Mr. BLUMENAUER. Mr. Speaker, I certainly agree with my colleague from North Carolina that it is time for us to not just reassess but readjust our policies in Afghanistan, scale it down and bring the troops home.
There's another area of consensus that I hope we can focus on: Most people agree that employment, that jobs, ought to be a priority for this Congress, for the government, for American business. Much of what you hear on Capitol Hill about creating jobs and employment is very, very contentious. Yet what is complex and controversial in Congress is not so hard when you move off the Hill, when you look at what the experts suggest, when you look at what the American people will support, for the shape of a future recovery is emerging in terms of a consensus about what we should do. I think we probably will; the question is when.
First and foremost, it is important that we rebalance our long-term programs and priorities. But in the short term, it is not only important to keep the spending levels where they are, it would be disastrous to cut it further. Chairman Bernanke said just last week that short-term increases can strengthen economic demand with a long-term adjustment to strengthen our balance sheet by reducing the deficit.

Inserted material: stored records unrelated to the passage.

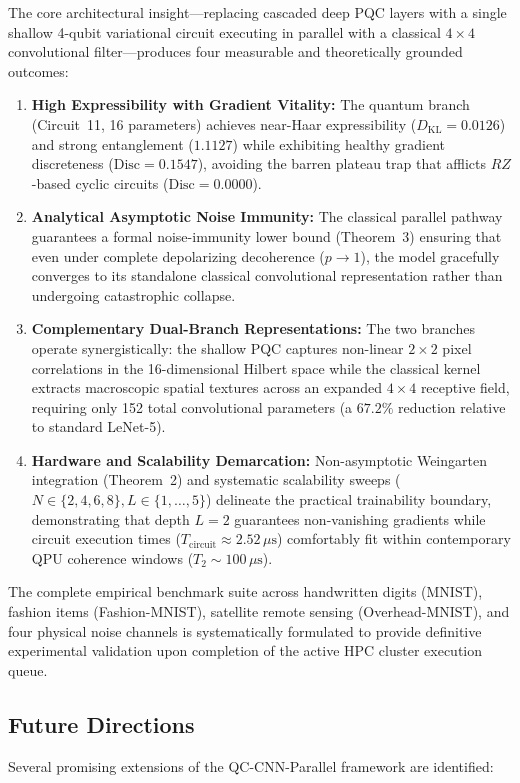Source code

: \documentclass[pdflatex,sn-mathphys-num]{sn-jnl}%
\theoremstyle{thmstyleone}%
\theoremstyle{thmstyletwo}%
\theoremstyle{thmstylethree}%
\begin{document}
The core architectural insight---replacing cascaded deep PQC layers with a single shallow 4-qubit variational circuit executing in parallel with a classical $4 \times 4$ convolutional filter---produces four measurable and theoretically grounded outcomes:
\begin{enumerate}
    \item \textbf{High Expressibility with Gradient Vitality:} The quantum branch (Circuit~11, 16 parameters) achieves near-Haar expressibility ($D_{\mathrm{KL}} = 0.0126$) and strong entanglement ($1.1127$) while exhibiting healthy gradient discreteness ($\mathrm{Disc} = 0.1547$), avoiding the barren plateau trap that afflicts $RZ$-based cyclic circuits ($\mathrm{Disc} = 0.0000$).
    \item \textbf{Analytical Asymptotic Noise Immunity:} The classical parallel pathway guarantees a formal noise-immunity lower bound (Theorem~3) ensuring that even under complete depolarizing decoherence ($p \to 1$), the model gracefully converges to its standalone classical convolutional representation rather than undergoing catastrophic collapse.
    \item \textbf{Complementary Dual-Branch Representations:} The two branches operate synergistically: the shallow PQC captures non-linear $2 \times 2$ pixel correlations in the 16-dimensional Hilbert space while the classical kernel extracts macroscopic spatial textures across an expanded $4 \times 4$ receptive field, requiring only 152 total convolutional parameters (a $67.2\%$ reduction relative to standard LeNet-5).
    \item \textbf{Hardware and Scalability Demarcation:} Non-asymptotic Weingarten integration (Theorem~2) and systematic scalability sweeps ($N \in \{2,4,6,8\}, L \in \{1,\dots,5\}$) delineate the practical trainability boundary, demonstrating that depth $L = 2$ guarantees non-vanishing gradients while circuit execution times ($T_{\mathrm{circuit}} \approx 2.52\,\mu\mathrm{s}$) comfortably fit within contemporary QPU coherence windows ($T_2 \sim 100\,\mu\mathrm{s}$).
\end{enumerate}

The complete empirical benchmark suite across handwritten digits (MNIST), fashion items (Fashion-MNIST), satellite remote sensing (Overhead-MNIST), and four physical noise channels is systematically formulated to provide definitive experimental validation upon completion of the active HPC cluster execution queue.

\subsection{Future Directions}
Several promising extensions of the QC-CNN-Parallel framework are identified:
\end{document}
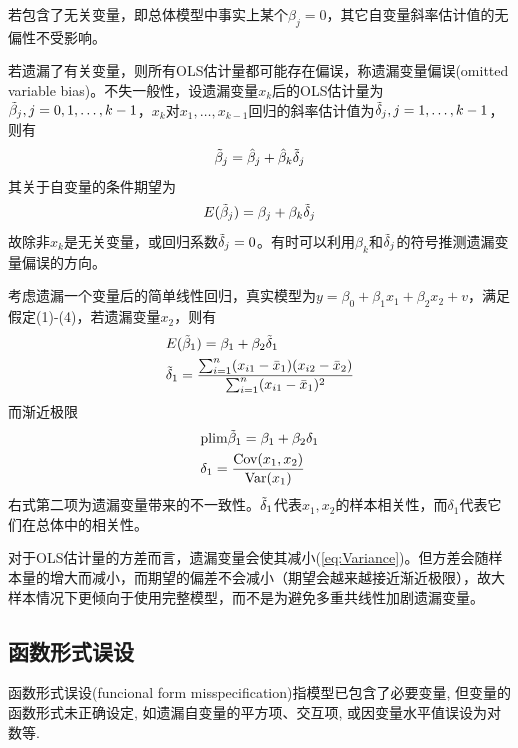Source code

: \par 若包含了无关变量，即总体模型中事实上某个$\beta_j=0$，其它自变量斜率估计值的无偏性不受影响。

\par 若遗漏了有关变量，则所有OLS估计量都可能存在偏误，称遗漏变量偏误(omitted variable bias)。不失一般性，设遗漏变量$x_k$后的OLS估计量为$\Tilde{\beta}_j,j=0,1,\dots,k-1$，$x_k$对$x_1,\dots,x_{k-1}$回归的斜率估计值为$\Tilde{\delta}_j,j=1,\dots,k-1$，则有
\begin{equation}
    \Tilde{\beta}_j=\hat{\beta}_j+\hat{\beta}_k\Tilde{\delta}_j
\end{equation}
其关于自变量的条件期望为
\begin{equation}
    E(\Tilde{\beta}_j)=\beta_j+\beta_k\Tilde{\delta}_j
\end{equation}
故除非$x_k$是无关变量，或回归系数$\Tilde{\delta}_j=0$。有时可以利用$\beta_k$和$\Tilde{\delta}_j$的符号推测遗漏变量偏误的方向。

\par 考虑遗漏一个变量后的简单线性回归，真实模型为$y=\beta_0+\beta_1x_1+\beta_2x_2+v$，满足假定(1)-(4)，若遗漏变量$x_2$，则有
\begin{align}
    &E(\Tilde{\beta}_1)=\beta_1+\beta_2\Tilde{\delta}_1\\ &\Tilde{\delta}_1=\frac{\sum_{i=1}^n (x_{i1}-\bar{x}_1)(x_{i2}-\bar{x}_2)}{\sum_{i=1}^n (x_{i1}-\bar{x}_1)^2}
\end{align}
而渐近极限
\begin{align}
    &\text{plim}\Tilde{\beta}_1=\beta_1+\beta_2\delta_1\\ &\delta_1=\frac{\text{Cov}(x_1,x_2)}{\text{Var}(x_1)}
\end{align}
右式第二项为遗漏变量带来的不一致性。$\Tilde{\delta}_1$代表$x_1,x_2$的样本相关性，而$\delta_1$代表它们在总体中的相关性。

\par 对于OLS估计量的方差而言，遗漏变量会使其减小(\ref{eq:Variance})。但方差会随样本量的增大而减小，而期望的偏差不会减小（期望会越来越接近渐近极限），故大样本情况下更倾向于使用完整模型，而不是为避免多重共线性加剧遗漏变量。

\subsection{函数形式误设}

\par 函数形式误设(funcional form misspecification)指模型已包含了必要变量, 但变量的函数形式未正确设定, 如遗漏自变量的平方项、交互项, 或因变量水平值误设为对数等. 

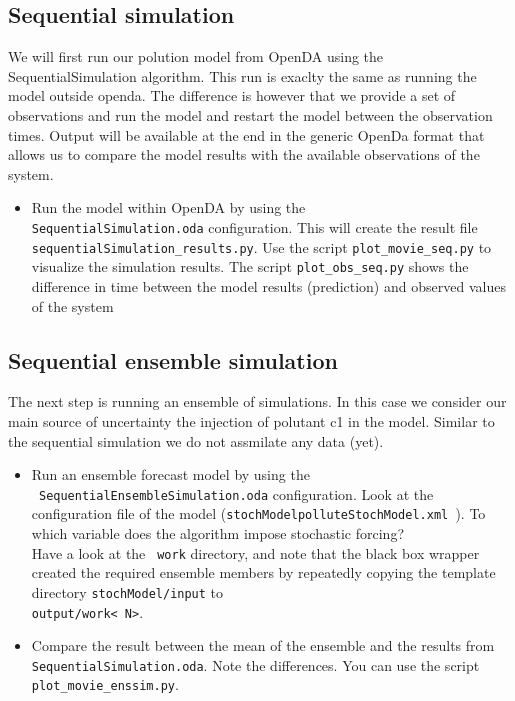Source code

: 
\subsection{Sequential simulation}
We will first run our polution model from OpenDA using the SequentialSimulation algorithm. This run is exaclty the same as running the model outside openda. The difference is however that we provide a set of observations and run the model and restart the model between the observation times. Output will be available at the end in the generic OpenDa format that allows us to compare the model results with the available observations of the system.

\begin{itemize}
\item Run the model within OpenDA by using
	 the \\{\tt SequentialSimulation.oda} configuration. This will create the result file 
		{\tt sequentialSimulation\_results.py}. Use the script  {\tt plot\_movie\_seq.py} to visualize
		the simulation results. The script {\tt plot\_obs\_seq.py} shows the difference in time between
		the model results (prediction) and observed values of the system
\end{itemize}

\subsection{Sequential ensemble simulation}
The next step is running an ensemble of simulations. In this case we consider our main source of uncertainty the injection of polutant c1 in the model. Similar to the sequential simulation we do not assmilate any data (yet).

\begin{itemize}
 \item Run an ensemble forecast model by using the \\{\tt
   SequentialEnsembleSimulation.oda} configuration. Look at the configuration file
   of the model ({\tt stochModel\/polluteStochModel.xml }). To which variable does the
   algorithm impose stochastic forcing?\\ Have a look at the {\tt
     work} directory, and note that the black box wrapper created
   the required ensemble members by repeatedly copying the template directory
   {\tt stochModel/input} to\\ {\tt output/work\textless
     N\textgreater}.
 \item Compare the result between the mean of the ensemble and the results from {\tt
     SequentialSimulation.oda}. Note the differences. 
     You can use the script {\tt plot\_movie\_enssim.py}.
\end{itemize}

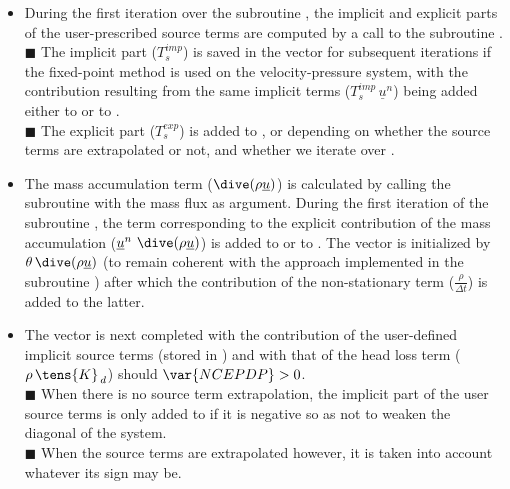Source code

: \begin{itemize}
\item During the first iteration over the subroutine , the implicit and explicit parts of the user-prescribed source terms are computed by a call to the subroutine .\\
{\tiny$\blacksquare$} The implicit part ($T_s^{imp}$) is saved in the vector  for subsequent iterations if the fixed-point method is used on the velocity-pressure system, with the contribution resulting from the same implicit terms ($T_s^{imp}\,\underline{u}^n$) being added either to  or to .\\
{\tiny$\blacksquare$} The explicit part ($T_s^{exp}$) is added to ,  or  depending on whether the source terms are extrapolated or not, and whether we iterate over .\\

\item The mass accumulation term ($\dive(\rho \underline {u})$) is calculated by calling the subroutine  with the mass flux as argument. During the first iteration of the subroutine ,
the term corresponding to the explicit contribution of the mass accumulation ($\underline{u}^{n}\ \dive(\rho \underline{u})$) is added to  or to . The vector  is initialized by $\theta\,\dive(\rho \underline{u})$ (to remain coherent with the approach implemented in the subroutine
) after which the contribution of the non-stationary term ($\displaystyle
\frac{\rho}{\Delta t}$) is added to the latter.\\

\item The vector  is next completed with the contribution of the user-defined implicit source terms (stored in ) and with that of the head loss term ($\rho\,\tens{K}_{\,d}$) should $\var{NCEPDP}>0$.\\
{\tiny$\blacksquare$} When there is no source term extrapolation, the implicit part of the user source terms is  only added to  if it is negative so as not to weaken the diagonal of the system.\\
{\tiny$\blacksquare$} When the source terms are extrapolated however, it is taken into account whatever its sign may be.\\


\end{itemize}
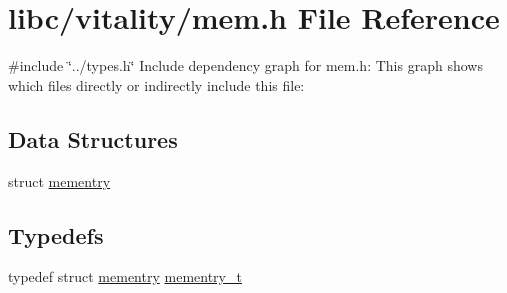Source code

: \hypertarget{a00110}{}\section{libc/vitality/mem.h File Reference}
\label{a00110}
{\ttfamily \#include \char`\"{}../types.\+h\char`\"{}}\newline
Include dependency graph for mem.\+h\+:
This graph shows which files directly or indirectly include this file\+:
\subsection*{Data Structures}
\begin{DoxyCompactItemize}
\item 
struct \hyperlink{a00164}{mementry}
\end{DoxyCompactItemize}
\subsection*{Typedefs}
\begin{DoxyCompactItemize}
\item 
typedef struct \hyperlink{a00164}{mementry} \hyperlink{a00110_a876b6ee19692762a87e4673911f9b8da_a876b6ee19692762a87e4673911f9b8da}{mementry\+\_\+t}
\end{DoxyCompactItemize}

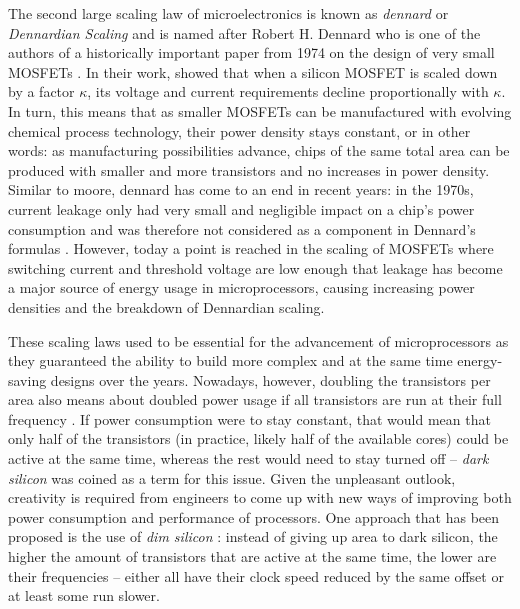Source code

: The second large scaling law of microelectronics is known as \emph{\gls{dennard}} or \emph{Dennardian Scaling} and is named after Robert H. Dennard who is one of the authors of a historically important paper from 1974 on the design of very small \glspl{MOSFET} \cite{dennard1974design}. In their work, \citeauthor{dennard1974design} showed that when a silicon \gls{MOSFET} is scaled down by a factor $\kappa$, its voltage and current requirements decline proportionally with $\kappa$. In turn, this means that as smaller \glspl{MOSFET} can be manufactured with evolving chemical process technology, their power density stays constant, or in other words: as manufacturing possibilities advance, chips of the same total area can be produced with smaller and more transistors and no increases in power density. Similar to \gls{moore}, \gls{dennard} has come to an end in recent years: in the 1970s, current leakage only had very small and negligible impact on a chip's power consumption and was therefore not considered as a component in Dennard's formulas \cite{bohr200730}. However, today a point is reached in the scaling of \glspl{MOSFET} where switching current and threshold voltage are low enough that leakage has become a major source of energy usage in microprocessors, causing increasing power densities and the breakdown of Dennardian scaling.

These scaling laws used to be essential for the advancement of microprocessors as they guaranteed the ability to build more complex and at the same time energy-saving designs over the years. Nowadays, however, doubling the transistors per area also means about doubled power usage if all transistors are run at their full frequency \cite{taylor2012dark}. If power consumption were to stay constant, that would mean that only half of the transistors (in practice, likely half of the available cores) could be active at the same time, whereas the rest would need to stay turned off -- \emph{dark silicon} was coined as a term for this issue. Given the unpleasant outlook, creativity is required from engineers to come up with new ways of improving both power consumption and performance of processors. One approach that has been proposed is the use of \emph{dim silicon} \cite{huang2011scaling}: instead of giving up area to dark silicon, the higher the amount of transistors that are active at the same time, the lower are their frequencies -- either all have their clock speed reduced by the same offset or at least some run slower.

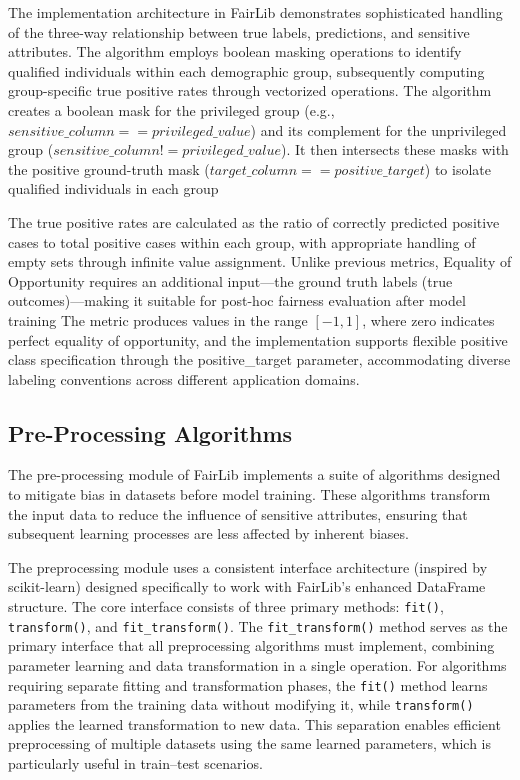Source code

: \documentclass[12pt,a4paper,openright,twoside]{book}
\begin{document}
The implementation architecture in FairLib demonstrates sophisticated handling of the three-way relationship between true labels, predictions, and sensitive attributes. The algorithm employs boolean masking operations to identify qualified individuals within each demographic group, subsequently computing group-specific true positive rates through vectorized operations. The algorithm creates a boolean mask for the privileged group (e.g., $sensitive\_column == privileged\_value$) and its complement for the unprivileged group ($sensitive\_column != privileged\_value$). It then intersects these masks with the positive ground-truth mask ($target\_column == positive\_target$) to isolate qualified individuals in each group

The true positive rates are calculated as the ratio of correctly predicted positive cases to total positive cases within each group, with appropriate handling of empty sets through infinite value assignment. Unlike previous metrics, Equality of Opportunity requires an additional input—the ground truth labels (true outcomes)—making it suitable for post-hoc fairness evaluation after model training The metric produces values in the range $[-1, 1]$, where zero indicates perfect equality of opportunity, and the implementation supports flexible positive class specification through the positive\_target parameter, accommodating diverse labeling conventions across different application domains.

\subsection{Pre-Processing Algorithms}
The pre-processing module of FairLib implements a suite of algorithms designed to mitigate bias in datasets before model training. These algorithms transform the input data to reduce the influence of sensitive attributes, ensuring that subsequent learning processes are less affected by inherent biases.

The preprocessing module uses a consistent interface architecture (inspired by scikit-learn) designed specifically to work with FairLib’s enhanced DataFrame structure. The core interface consists of three primary methods: \texttt{fit()}, \texttt{transform()}, and \texttt{fit\_transform()}. The \texttt{fit\_transform()} method serves as the primary interface that all preprocessing algorithms must implement, combining parameter learning and data transformation in a single operation. For algorithms requiring separate fitting and transformation phases, the \texttt{fit()} method learns parameters from the training data without modifying it, while \texttt{transform()} applies the learned transformation to new data. This separation enables efficient preprocessing of multiple datasets using the same learned parameters, which is particularly useful in train–test scenarios.
\end{document}

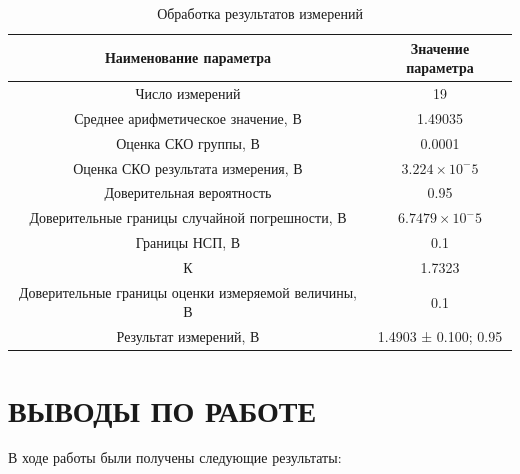 \documentclass[a4paper,14pt]{article}
\begin{document}
\begin{table}[H]
	\centering
	\caption{Обработка результатов измерений }
	\label{tab:mm_train}
	\begin{tabular}{|c|c|}
		\hline
		              Наименование параметра                &  Значение параметра   \\ \hline
		                  Число измерений                   &          19           \\ \hline
		        Среднее арифметическое значение, В          &        1.49035        \\ \hline
		               Оценка СКО группы, В                 &        0.0001         \\ \hline
		        Оценка СКО результата измерения, В          & $3.224 \times 10^-5$  \\ \hline
		             Доверительная вероятность              &         0.95          \\ \hline
		  Доверительные границы случайной погрешности, В    & $6.7479 \times 10^-5$ \\ \hline
		                  Границы НСП, В                    &          0.1          \\ \hline
		                         К                          &        1.7323         \\ \hline
		Доверительные границы оценки измеряемой величины, В &          0.1          \\ \hline
		              Результат измерений, В                & 1.4903 ± 0.100; 0.95  \\ \hline
	\end{tabular}
\end{table}
\section{ВЫВОДЫ ПО РАБОТЕ}

В ходе работы были получены следующие результаты:
\end{document}
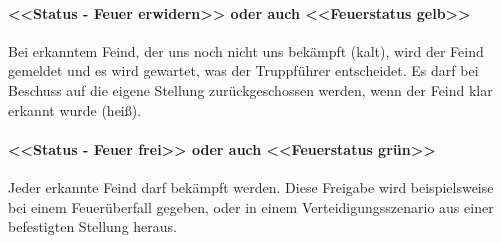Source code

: \paragraph{<<Status - Feuer erwidern>>  oder auch <<Feuerstatus gelb>> }

	Bei erkanntem Feind, der uns noch nicht uns bekämpft (kalt), wird der Feind gemeldet und es wird gewartet, was der Truppführer entscheidet. Es darf bei Beschuss auf die eigene Stellung zurückgeschossen werden, wenn der Feind klar erkannt wurde (heiß). \\

\paragraph{<<Status - Feuer frei>> oder auch <<Feuerstatus grün>> }

	Jeder erkannte Feind darf bekämpft werden. Diese Freigabe wird beispielsweise bei einem Feuerüberfall gegeben, oder in einem Verteidigungsszenario aus einer befestigten Stellung heraus. \\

One of the first places to start is rebuilding and renewing America. Experts agree we have vast unmet needs; the Society of Civil Engineers suggests $2.3 trillion that should be spent in the next 5 years on repairing our roads and our bridges, extending and enhancing our transit system. There are two dozen cities across America that are looking at reintroducing a modern streetcar which can be done quickly and will spark investment in those communities that have that opportunity.
We have aging and inadequate water systems that leak 6 billion gallons of water a day, enough to fill 9,000 Olympic-sized swimming pools that would stretch from Washington, DC, to Pittsburgh. We have an aging and ineffective electrical grid. We have pipelines that need to be upgraded for safety. There is environmental cleanup, especially expensive Superfund sites that otherwise will continue to put a cloud over the adjacent businesses and governments.
This will create millions of family-wage jobs in the course of the next year. It is important to deal with our health care system, which is creating jobs. But, unfortunately, it's creating jobs now very inefficiently. We pay more for healthcare than anybody else in the world, by far. Compared to what other developed countries produce, we have mediocre results as a whole. Spectacular for some Americans, but overall, Americans die sooner, get sick more often, stay sick longer. By accelerating the health care reforms to provide value instead of volume of health care, we can squeeze more value and the right type of employment that will be sustainable over time and help make Americans healthier.
There is, Mr. Speaker, no question that we need in fact to pay for this over the long term. But the path here is something that most of the American public will in fact agree on, and the experts have a consensus that this is where we start, with tax equity, making sure everybody is paying their fair share adjusting user fees for infrastructure to account for inflation--not anything immediate, but over the course of the next year or two--to be able to have the cash flow to meet our obligations for transportation, for water; reinstituting the Superfund tax that expired in 1995, leaving communities with the toxic legacy.
It's important to consider a financial transaction fee, something that other European countries have--that England has had for over a century--that would in fact give stability to our stock market. This is something that's within our capacity, Mr. Speaker. I hope we do it sooner rather than later.